完全自動運転EVの実現に向けて
ドイツの自動車部品メーカーのZFはこのほど、電気駆動車向けのシャシーシステム「インテリジェント・ダイナミック・ドライブ・シャシ(IDDC)」を開発し、このシャシーシステムをベースとした自動運転プラットフォーム「スケートボード」を発表した。
スケートボードによって、電動パワートレインを含むプラットフォームからキャビンと切り離して扱うことができるようになるわけだが、このスケートボードをベースに、スイスの老舗カロッツェリアであるリンスピードが最新の都市型モビリティコンセプト「Snap」を発表した。
IDDCにはmSTARSモジュラーリアアクスルシステムと呼ぶモジュラーセミトレーリングアームリアサスペンションが採用され、リアアクスルステアリングが統合される。
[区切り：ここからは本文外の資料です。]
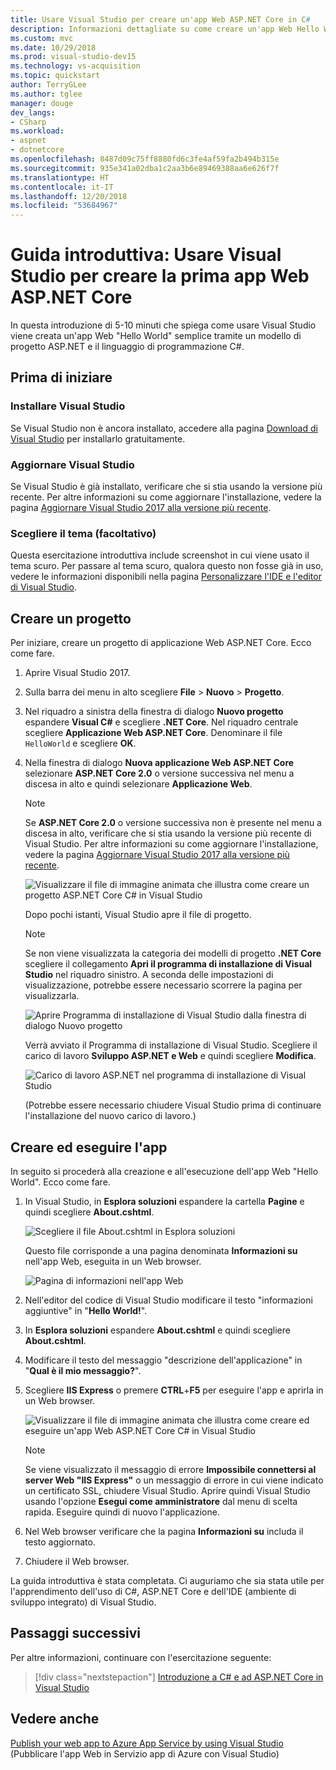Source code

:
 ```yaml
---
title: Usare Visual Studio per creare un'app Web ASP.NET Core in C#
description: Informazioni dettagliate su come creare un'app Web Hello World in Visual Studio con C# e ASP.NET Core.
ms.custom: mvc
ms.date: 10/29/2018
ms.prod: visual-studio-dev15
ms.technology: vs-acquisition
ms.topic: quickstart
author: TerryGLee
ms.author: tglee
manager: douge
dev_langs:
- CSharp
ms.workload:
- aspnet
- dotnetcore
ms.openlocfilehash: 8487d09c75ff8880fd6c3fe4af59fa2b494b315e
ms.sourcegitcommit: 935e341a02dba1c2aa3b6e89469388aa6e626f7f
ms.translationtype: HT
ms.contentlocale: it-IT
ms.lasthandoff: 12/20/2018
ms.locfileid: "53684967"
---
```

# <a name="quickstart-use-visual-studio-to-create-your-first-aspnet-core-web-app"></a>Guida introduttiva: Usare Visual Studio per creare la prima app Web ASP.NET Core

In questa introduzione di 5-10 minuti che spiega come usare Visual Studio viene creata un'app Web "Hello World" semplice tramite un modello di progetto ASP.NET e il linguaggio di programmazione C#.

## <a name="before-you-begin"></a>Prima di iniziare

### <a name="install-visual-studio"></a>Installare Visual Studio

Se Visual Studio non è ancora installato, accedere alla pagina [Download di Visual Studio](https://visualstudio.microsoft.com/downloads/?utm_medium=microsoft&utm_source=docs.microsoft.com&utm_campaign=button+cta&utm_content=download+vs2017) per installarlo gratuitamente.

### <a name="update-visual-studio"></a>Aggiornare Visual Studio

Se Visual Studio è già installato, verificare che si stia usando la versione più recente. Per altre informazioni su come aggiornare l'installazione, vedere la pagina [Aggiornare Visual Studio 2017 alla versione più recente](../install/update-visual-studio.md).

### <a name="choose-your-theme-optional"></a>Scegliere il tema (facoltativo)

Questa esercitazione introduttiva include screenshot in cui viene usato il tema scuro. Per passare al tema scuro, qualora questo non fosse già in uso, vedere le informazioni disponibili nella pagina [Personalizzare l'IDE e l'editor di Visual Studio](quickstart-personalize-the-ide.md).

## <a name="create-a-project"></a>Creare un progetto

Per iniziare, creare un progetto di applicazione Web ASP.NET Core. Ecco come fare.

1. Aprire Visual Studio 2017.

1. Sulla barra dei menu in alto scegliere **File** > **Nuovo** > **Progetto**.

1. Nel riquadro a sinistra della finestra di dialogo **Nuovo progetto** espandere **Visual C#** e scegliere **.NET Core**. Nel riquadro centrale scegliere **Applicazione Web ASP.NET Core**. Denominare il file `HelloWorld` e scegliere **OK**.

1. Nella finestra di dialogo **Nuova applicazione Web ASP.NET Core** selezionare **ASP.NET Core 2.0** o versione successiva nel menu a discesa in alto e quindi selezionare **Applicazione Web**.

   > [!NOTE]
   > Se **ASP.NET Core 2.0** o versione successiva non è presente nel menu a discesa in alto, verificare che si stia usando la versione più recente di Visual Studio. Per altre informazioni su come aggiornare l'installazione, vedere la pagina [Aggiornare Visual Studio 2017 alla versione più recente](../install/update-visual-studio.md).

   ![Visualizzare il file di immagine animata che illustra come creare un progetto ASP.NET Core C# in Visual Studio](../ide/media/csharp-aspnet-animated-create-project.gif)

   Dopo pochi istanti, Visual Studio apre il file di progetto.

   > [!NOTE]
   > Se non viene visualizzata la categoria dei modelli di progetto **.NET Core** scegliere il collegamento **Apri il programma di installazione di Visual Studio** nel riquadro sinistro. A seconda delle impostazioni di visualizzazione, potrebbe essere necessario scorrere la pagina per visualizzarla.
   >
   > ![Aprire Programma di installazione di Visual Studio dalla finestra di dialogo Nuovo progetto](../ide/media/open-visual-studio-installer.png)
   >
   > Verrà avviato il Programma di installazione di Visual Studio. Scegliere il carico di lavoro **Sviluppo ASP.NET e Web** e quindi scegliere **Modifica**.
   >
   > ![Carico di lavoro ASP.NET nel programma di installazione di Visual Studio](../ide/media/quickstart-aspnet-workload.png)
   >
   > (Potrebbe essere necessario chiudere Visual Studio prima di continuare l'installazione del nuovo carico di lavoro.)

## <a name="create-and-run-the-app"></a>Creare ed eseguire l'app

In seguito si procederà alla creazione e all'esecuzione dell'app Web "Hello World". Ecco come fare.

1. In Visual Studio, in **Esplora soluzioni** espandere la cartella **Pagine** e quindi scegliere **About.cshtml**.

   ![Scegliere il file About.cshtml in Esplora soluzioni](../ide/media/csharp-aspnet-about-page-html-file.png)

   Questo file corrisponde a una pagina denominata **Informazioni su** nell'app Web, eseguita in un Web browser.

   ![Pagina di informazioni nell'app Web](../ide/media/csharp-aspnet-about-page.png)

1. Nell'editor del codice di Visual Studio modificare il testo "informazioni aggiuntive" in "**Hello World!**".

1. In **Esplora soluzioni** espandere **About.cshtml** e quindi scegliere **About.cshtml**.

1. Modificare il testo del messaggio "descrizione dell'applicazione" in "**Qual è il mio messaggio?**".

1. Scegliere **IIS Express** o premere **CTRL**+**F5** per eseguire l'app e aprirla in un Web browser.

   ![Visualizzare il file di immagine animata che illustra come creare ed eseguire un'app Web ASP.NET Core C# in Visual Studio](../ide/media/csharp-aspnet-animated-hello-world.gif)

   > [!NOTE]
   > Se viene visualizzato il messaggio di errore **Impossibile connettersi al server Web "IIS Express"** o un messaggio di errore in cui viene indicato un certificato SSL, chiudere Visual Studio. Aprire quindi Visual Studio usando l'opzione **Esegui come amministratore** dal menu di scelta rapida. Eseguire quindi di nuovo l'applicazione.

1. Nel Web browser verificare che la pagina **Informazioni su** includa il testo aggiornato.

1. Chiudere il Web browser.

La guida introduttiva è stata completata. Ci auguriamo che sia stata utile per l'apprendimento dell'uso di C#, ASP.NET Core e dell'IDE (ambiente di sviluppo integrato) di Visual Studio.

## <a name="next-steps"></a>Passaggi successivi

Per altre informazioni, continuare con l'esercitazione seguente:

> [!div class="nextstepaction"]
> [Introduzione a C# e ad ASP.NET Core in Visual Studio](../get-started/csharp/tutorial-aspnet-core.md)

## <a name="see-also"></a>Vedere anche

[Publish your web app to Azure App Service by using Visual Studio](../deployment/quickstart-deploy-to-azure.md) (Pubblicare l'app Web in Servizio app di Azure con Visual Studio)
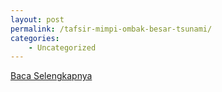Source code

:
 ```yaml
---
layout: post
permalink: /tafsir-mimpi-ombak-besar-tsunami/
categories:
    - Uncategorized
---
```


[Baca Selengkapnya](/04)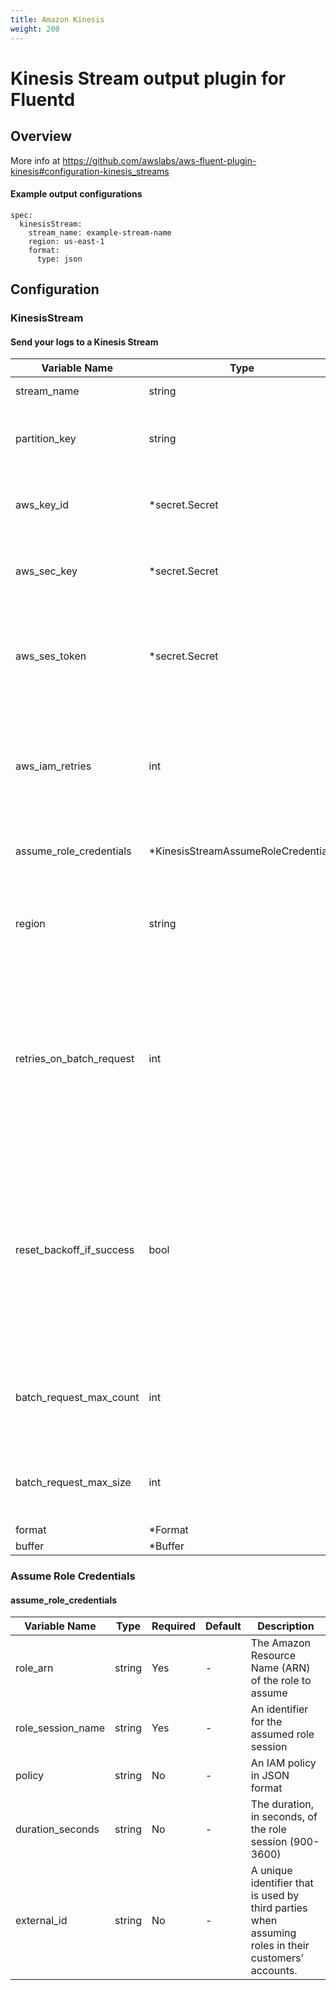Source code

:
 ```yaml
---
title: Amazon Kinesis
weight: 200
---
```


# Kinesis Stream output plugin for Fluentd
## Overview
  More info at https://github.com/awslabs/aws-fluent-plugin-kinesis#configuration-kinesis_streams

 #### Example output configurations
 ```
 spec:
   kinesisStream:
     stream_name: example-stream-name
     region: us-east-1
     format:
       type: json
 ```

## Configuration
### KinesisStream
#### Send your logs to a Kinesis Stream

| Variable Name | Type | Required | Default | Description |
|---|---|---|---|---|
| stream_name | string | Yes | - | Name of the stream to put data.<br> |
| partition_key | string | No | - | A key to extract partition key from JSON object. Default nil, which means partition key will be generated randomly.<br> |
| aws_key_id | *secret.Secret | No | - | AWS access key id. This parameter is required when your agent is not running on EC2 instance with an IAM Role.<br> |
| aws_sec_key | *secret.Secret | No | - | AWS secret key. This parameter is required when your agent is not running on EC2 instance with an IAM Role.<br> |
| aws_ses_token | *secret.Secret | No | - | AWS session token. This parameter is optional, but can be provided if using MFA or temporary credentials when your agent is not running on EC2 instance with an IAM Role.<br> |
| aws_iam_retries | int | No | - | The number of attempts to make (with exponential backoff) when loading instance profile credentials from the EC2 metadata service using an IAM role. Defaults to 5 retries.<br> |
| assume_role_credentials | *KinesisStreamAssumeRoleCredentials | No | - | Typically, you can use AssumeRole for cross-account access or federation.<br> |
| region | string | No | - | AWS region of your stream. It should be in form like us-east-1, us-west-2. Default nil, which means try to find from environment variable AWS_REGION.<br> |
| retries_on_batch_request | int | No | - | The plugin will put multiple records to Amazon Kinesis Data Streams in batches using PutRecords. A set of records in a batch may fail for reasons documented in the Kinesis Service API Reference for PutRecords. Failed records will be retried retries_on_batch_request times<br> |
| reset_backoff_if_success | bool | No | - | Boolean, default true. If enabled, when after retrying, the next retrying checks the number of succeeded records on the former batch request and reset exponential backoff if there is any success. Because batch request could be composed by requests across shards, simple exponential backoff for the batch request wouldn't work some cases.<br> |
| batch_request_max_count | int | No | - | Integer, default 500. The number of max count of making batch request from record chunk. It can't exceed the default value because it's API limit.<br> |
| batch_request_max_size | int | No | - | Integer. The number of max size of making batch request from record chunk. It can't exceed the default value because it's API limit.<br> |
| format | *Format | No | - | [Format](./format.md)<br> |
| buffer | *Buffer | No | - | [Buffer](./buffer.md)<br> |
### Assume Role Credentials
#### assume_role_credentials

| Variable Name | Type | Required | Default | Description |
|---|---|---|---|---|
| role_arn | string | Yes | - | The Amazon Resource Name (ARN) of the role to assume<br> |
| role_session_name | string | Yes | - | An identifier for the assumed role session<br> |
| policy | string | No | - | An IAM policy in JSON format<br> |
| duration_seconds | string | No | - | The duration, in seconds, of the role session (900-3600)<br> |
| external_id | string | No | - | A unique identifier that is used by third parties when assuming roles in their customers' accounts.<br> |
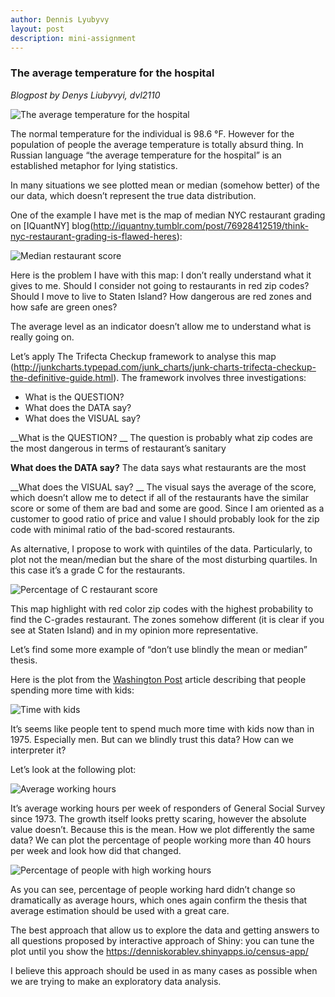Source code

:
 ```yaml
---
author: Dennis Lyubyvy
layout: post
description: mini-assignment
---
```


### The average temperature for the hospital
_Blogpost by Denys Liubyvyi, dvl2110_

![The average temperature for the hospital](../assets/dennis_blogpost/12pcs-lot-LCD-Home-and-Baby-digital-Electronic-font-b-thermometer-b-font-baby-temperature-font.jpg)

The normal temperature for the individual is 98.6 °F. However for the population of people the average temperature is totally absurd thing. In Russian language “the average temperature for the hospital” is an established metaphor for lying statistics. 

In many situations we see plotted mean or median (somehow better) of the our data, which doesn’t represent the true data distribution. 

One of the example I have met is the map of median NYC restaurant grading on [IQuantNY] blog(http://iquantny.tumblr.com/post/76928412519/think-nyc-restaurant-grading-is-flawed-heres): 

![Median restaurant score](../assets/dennis_blogpost/map.jpg)

Here is the problem I have with this map: I don’t really understand what it gives to me. Should I consider not going to restaurants in red zip codes? Should I move to live to Staten Island? How dangerous are red zones and how safe are green ones?

The average level as an indicator doesn’t allow me to understand what is really going on. 

Let’s apply The Trifecta Checkup framework to analyse this map (http://junkcharts.typepad.com/junk_charts/junk-charts-trifecta-checkup-the-definitive-guide.html). The framework involves three investigations: 

*	What is the QUESTION? 
*	What does the DATA say?
*	What does the VISUAL say? 

__What is the QUESTION? __
The question is probably what zip codes are the most dangerous in terms of restaurant’s sanitary 

__What does the DATA say?__
The data says what restaurants are the most 

__What does the VISUAL say? __
The visual says the average of the score, which doesn’t allow me to detect if all of the restaurants have the similar score or some of them are bad and some are good. Since I am oriented as a customer to good ratio of price and value I should probably look for the zip code with minimal ratio of the bad-scored restaurants.

As alternative, I propose to work with quintiles of the data. Particularly, to plot not the mean/median but the share of the most disturbing quartiles. In this case it’s a grade C for the restaurants. 

![Percentage of C restaurant score](../assets/dennis_blogpost/dennis_map.png)

This map highlight with red color zip codes with the highest probability to find the C-grades restaurant. The zones somehow different (it is clear if you see at Staten Island) and in my opinion more representative. 

Let’s find some more example of “don’t use blindly the mean or median” thesis. 

Here is the plot from the [Washington Post](http://www.washingtonpost.com/local/making-time-for-kids-study-says-quality-trumps-quantity/2015/03/28/10813192-d378-11e4-8fce-3941fc548f1c_story.html) article describing that people spending more time with kids: 

![Time with kids](../assets/dennis_blogpost/wp.png)

It’s seems like people tent to spend much more time with kids now than in 1975. Especially men. But can we blindly trust this data? How can we interpreter it? 

Let’s look at the following plot:

![Average working hours](../assets/dennis_blogpost/Rplot03.png)

It’s average working hours per week of responders of General Social Survey since 1973. The growth itself looks pretty scaring, however the absolute value doesn’t. Because this is the mean. How we plot differently the same data? We can plot the percentage of people working more than 40 hours per week and look how did that changed. 

![Percentage of people with high working hours](../assets/dennis_blogpost/Rplot05.png)

As you can see, percentage of people working hard didn’t change so dramatically as average hours, which ones again confirm the thesis that average estimation should be used with a great care.

The best approach that allow us to explore the data and getting answers to all questions proposed by interactive approach of Shiny: you can tune the plot until you show the 
https://denniskorablev.shinyapps.io/census-app/ 

I believe this approach should be used in as many cases as possible when we are trying to make an exploratory data analysis.


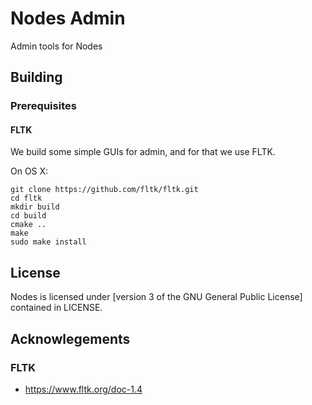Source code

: # Nodes Admin

Admin tools for Nodes

## Building

### Prerequisites

#### FLTK

We build some simple GUIs for admin, and for that we use FLTK.

On OS X:

```
git clone https://github.com/fltk/fltk.git
cd fltk
mkdir build
cd build
cmake ..
make
sudo make install
```

## License

Nodes is licensed under [version 3 of the GNU General Public License] contained in LICENSE.

## Acknowlegements

### FLTK

- https://www.fltk.org/doc-1.4
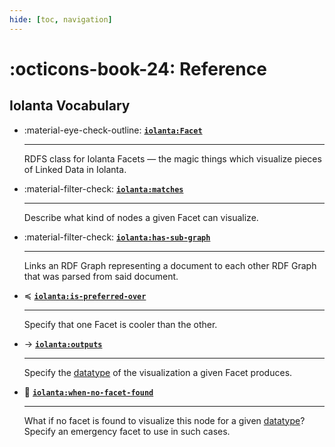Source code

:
 ```yaml
---
hide: [toc, navigation]
---
```


# :octicons-book-24: Reference

## Iolanta Vocabulary

<div class="grid cards" markdown>

-   :material-eye-check-outline: __[`iolanta:Facet`](/Facet/)__
    
    ---
    
    RDFS class for Iolanta Facets — the magic things which visualize pieces of Linked Data in Iolanta.

-   :material-filter-check: __[`iolanta:matches`](/matches/)__
    
    ---
    
    Describe what kind of nodes a given Facet can visualize.


-   :material-filter-check: __[`iolanta:has-sub-graph`](/has-sub-graph/)__
    
    ---
    
    Links an RDF Graph representing a document to each other RDF Graph that was parsed from said document.

-   ≼ __[`iolanta:is-preferred-over`](/is-preferred-over/)__
    
    ---
    
    Specify that one Facet is cooler than the other.


-   → __[`iolanta:outputs`](/outputs/)__
    
    ---
    
    Specify the [datatype](/reference/rdf/datatype) of the visualization a given Facet produces.


-   📛 __[`iolanta:when-no-facet-found`](/when-no-facet-found/)__
    
    ---
    
    What if no facet is found to visualize this node for a given [datatype](/reference/rdf/datatype)? Specify an emergency facet to use in such cases.

</div>
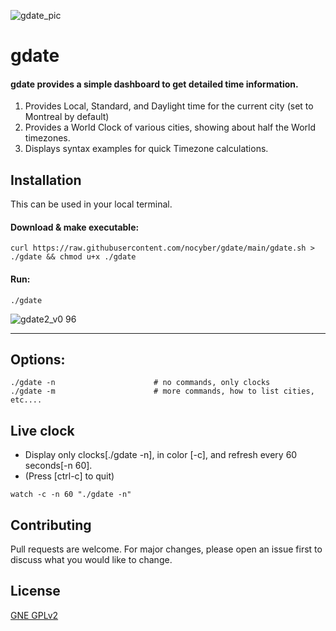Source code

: 
![gdate_pic](https://user-images.githubusercontent.com/87066300/199491157-2b0fc275-0ff0-40a5-b611-ea4a986a0e6b.png)

# gdate

#### gdate provides a simple dashboard to get detailed time information.
  1) Provides Local, Standard, and Daylight time for the current city (set to Montreal by default) 
  2) Provides a World Clock of various cities, showing about half the World timezones.
  3) Displays syntax examples for quick Timezone calculations.


## Installation
This can be used in your local terminal.

#### Download & make executable:
```
curl https://raw.githubusercontent.com/nocyber/gdate/main/gdate.sh > ./gdate && chmod u+x ./gdate
```

#### Run:
```
./gdate
```

![gdate2_v0 96](https://user-images.githubusercontent.com/87066300/199619017-5da0165d-34cc-4749-93c7-000fc94bb2ad.png)


---

## Options:
```
./gdate -n                      # no commands, only clocks
./gdate -m                      # more commands, how to list cities, etc....
```

## Live clock
- Display only clocks[./gdate -n], in color [-c], and refresh every 60 seconds[-n 60].
- (Press [ctrl-c] to quit)
```
watch -c -n 60 "./gdate -n"
```




## Contributing
Pull requests are welcome. For major changes, please open an issue first to discuss what you would like to change.


## License
[GNE GPLv2](https://www.gnu.org/licenses/old-licenses/gpl-2.0.en.html)
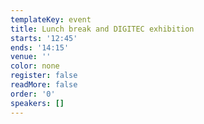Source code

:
 ```yaml
---
templateKey: event
title: Lunch break and DIGITEC exhibition
starts: '12:45'
ends: '14:15'
venue: ''
color: none
register: false
readMore: false
order: '0'
speakers: []
---
```


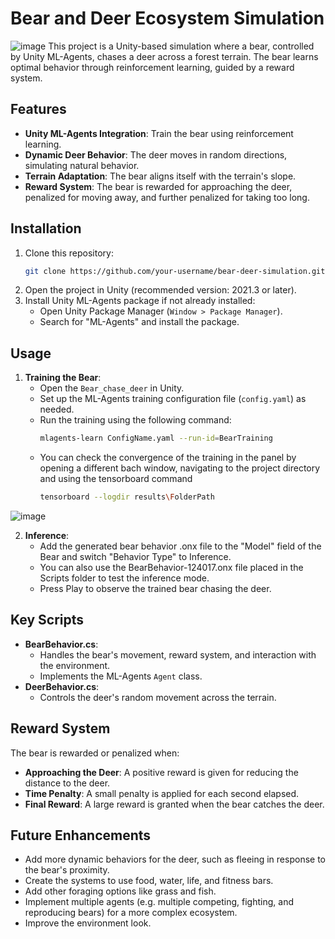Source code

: 
# Bear and Deer Ecosystem Simulation
  ![image](https://github.com/user-attachments/assets/9832287b-92d4-4e9b-b837-7e5f5a6fe4d8)
This project is a Unity-based simulation where a bear, controlled by Unity ML-Agents, chases a deer across a forest terrain. The bear learns optimal behavior through reinforcement learning, guided by a reward system.

## Features
- **Unity ML-Agents Integration**: Train the bear using reinforcement learning.
- **Dynamic Deer Behavior**: The deer moves in random directions, simulating natural behavior.
- **Terrain Adaptation**: The bear aligns itself with the terrain's slope.
- **Reward System**: The bear is rewarded for approaching the deer, penalized for moving away, and further penalized for taking too long.

## Installation
1. Clone this repository:
   ```bash
   git clone https://github.com/your-username/bear-deer-simulation.git
   ```
2. Open the project in Unity (recommended version: 2021.3 or later).
3. Install Unity ML-Agents package if not already installed:
   - Open Unity Package Manager (`Window > Package Manager`).
   - Search for "ML-Agents" and install the package.

## Usage
1. **Training the Bear**:
   - Open the `Bear_chase_deer` in Unity.
   - Set up the ML-Agents training configuration file (`config.yaml`) as needed.
   - Run the training using the following command:
     ```bash
     mlagents-learn ConfigName.yaml --run-id=BearTraining
     ```
   - You can check the convergence of the training in the panel by opening a different bach window, navigating to the project directory and using the tensorboard command
     ```bash
     tensorboard --logdir results\FolderPath
     ``` 
![image](https://github.com/user-attachments/assets/448890f7-c5ae-4ea8-9d0e-2c37a4395749)

2. **Inference**:
   - Add the generated bear behavior .onx file to the "Model" field of the Bear and switch "Behavior Type" to Inference.
   - You can also use the BearBehavior-124017.onx file placed in the Scripts folder to test the inference mode.
   - Press Play to observe the trained bear chasing the deer.

## Key Scripts
- **BearBehavior.cs**:
  - Handles the bear's movement, reward system, and interaction with the environment.
  - Implements the ML-Agents `Agent` class.
- **DeerBehavior.cs**:
  - Controls the deer's random movement across the terrain.

## Reward System
The bear is rewarded or penalized when:
- **Approaching the Deer**: A positive reward is given for reducing the distance to the deer.
- **Time Penalty**: A small penalty is applied for each second elapsed.
- **Final Reward**: A large reward is granted when the bear catches the deer.


## Future Enhancements
- Add more dynamic behaviors for the deer, such as fleeing in response to the bear's proximity.
- Create the systems to use food, water, life, and fitness bars.
- Add other foraging options like grass and fish.
- Implement multiple agents (e.g. multiple competing, fighting, and reproducing bears) for a more complex ecosystem.
- Improve the environment look.






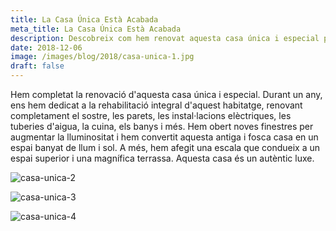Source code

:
 ```yaml
---
title: La Casa Única Està Acabada
meta_title: La Casa Única Està Acabada
description: Descobreix com hem renovat aquesta casa única i especial per transformar-la en un espai lluminós i modern.
date: 2018-12-06
image: /images/blog/2018/casa-unica-1.jpg
draft: false
---
```


Hem completat la renovació d'aquesta casa única i especial. Durant un any, ens hem dedicat a la rehabilitació integral d'aquest habitatge, renovant completament el sostre, les parets, les instal·lacions elèctriques, les tuberies d'aigua, la cuina, els banys i més. Hem obert noves finestres per augmentar la lluminositat i hem convertit aquesta antiga i fosca casa en un espai banyat de llum i sol. A més, hem afegit una escala que condueix a un espai superior i una magnífica terrassa. Aquesta casa és un autèntic luxe.

![casa-unica-2](/images/blog/2018/casa-unica-2.jpg)

![casa-unica-3](/images/blog/2018/casa-unica-3.jpg)

![casa-unica-4](/images/blog/2018/casa-unica-4.jpg)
Snapに搭載されたリアアクスルステアリングの最大操舵角は14度を実現している。
一方、フロントアクスルにはEasy Turnというシステムを搭載。ZFの改良型電動パワーステアリングとの相互作用によって、操舵角は最大で75度におよぶ。前述したリアアクスルステアリングとの組み合わせによって、混雑した街中の走行でも大きなメリットを生み出すわけだ。
さらにスケートボードには自動運転を見据えたセンサーが搭載され、カメラシステムと組み合わせて車両の周り360度周囲を監視。走行環境や天候など、実際の走行に即した制御を行なう。
将来は、搭載するすべてのコンポーネントやシステム、センサーなどのデータをスーパーコンピュータ「ZF ProAI」で分析・処理。これを元にした人工知能に活用、完全自動運転に向けて役立てていくという。